Melanie Lynskey: Znana modelka szydziła z jej wyglądu. Błyskotliwa riposta!
Nowy hit stacji HBO, serial "The Last of Us" cieszy się niesłabnącym popularnością, a liczba jego widzów rośnie z każdym kolejnym odcinkiem. Nic zatem dziwnego, że to jedna z najczęściej komentowanych produkcji ostatnich miesięcy. Ostatnio na celownik wzięto została Melanie Lynskey, która pojawiła się w czwartym odcinku serialu jako przywódczyni postapokaliptycznej bojówki z Kansas City. Nie wszyscy uważają, że aktorka nadaje się do tej roli.
Na wygląd Melanie Lynskey zwróciła uwagę w mediach społecznościowych gwiazda amerykańskiej wersji programu "Top Model" Adrianne Curry. W tweecie, który później skasowała, nie szczędziła aktorce złośliwości. "Jej ciało wskazuje na luksus, a nie na postapokaliptyczną przywódczynię. Gdzie jest Linda Hamilton, gdy jej potrzeba?" - napisała Curry, dodając zdjęcie postaci granej przez Lynskey. Wspomniana przez nią Hamilton to aktorka, która grała podobną postać w drugiej części "Terminatora".

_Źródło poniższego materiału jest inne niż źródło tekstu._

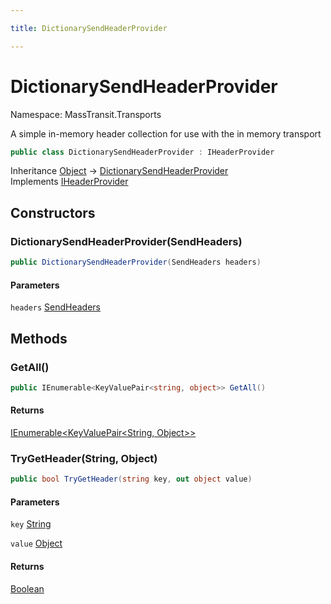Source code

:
```yaml
---

title: DictionarySendHeaderProvider

---
```


# DictionarySendHeaderProvider

Namespace: MassTransit.Transports

A simple in-memory header collection for use with the in memory transport

```csharp
public class DictionarySendHeaderProvider : IHeaderProvider
```

Inheritance [Object](https://learn.microsoft.com/en-us/dotnet/api/system.object) → [DictionarySendHeaderProvider](../masstransit-transports/dictionarysendheaderprovider)<br/>
Implements [IHeaderProvider](../masstransit-transports/iheaderprovider)

## Constructors

### **DictionarySendHeaderProvider(SendHeaders)**

```csharp
public DictionarySendHeaderProvider(SendHeaders headers)
```

#### Parameters

`headers` [SendHeaders](../masstransit/sendheaders)<br/>

## Methods

### **GetAll()**

```csharp
public IEnumerable<KeyValuePair<string, object>> GetAll()
```

#### Returns

[IEnumerable\<KeyValuePair\<String, Object\>\>](https://learn.microsoft.com/en-us/dotnet/api/system.collections.generic.ienumerable-1)<br/>

### **TryGetHeader(String, Object)**

```csharp
public bool TryGetHeader(string key, out object value)
```

#### Parameters

`key` [String](https://learn.microsoft.com/en-us/dotnet/api/system.string)<br/>

`value` [Object](https://learn.microsoft.com/en-us/dotnet/api/system.object)<br/>

#### Returns

[Boolean](https://learn.microsoft.com/en-us/dotnet/api/system.boolean)<br/>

Tweet Curry nie umknął uwadze Lynskey. Aktorka w odpowiedzi też nie była łagodna. "Po pierwsze, zamieszczone foto pochodzi z mojej sesji do magazynu InStyle, a nie jest fotosem z serialu 'The Last of Us'. A ja gram tam osobę, która skrupulatnie zaplanowała i przeprowadziła obalenie FEDRY. Mam być mądra, proszę pani. Nie muszę być muskularna. Od tego są moi poplecznicy" - napisała w odpowiedzi. "Rozumiem, że niektórzy ludzie są wściekli, że nie wyglądam jak typowa aktorka, którą obsadza się w takich rolach. To dla mnie ekscytujące. Najbardziej ekscytujące w mojej pracy jest ruszanie do akcji, gdy czuje się, że znalazło się w ciele kogoś innego, jak również obalanie oczekiwań" - dodała i podziękowała fanom za słowa wsparcia.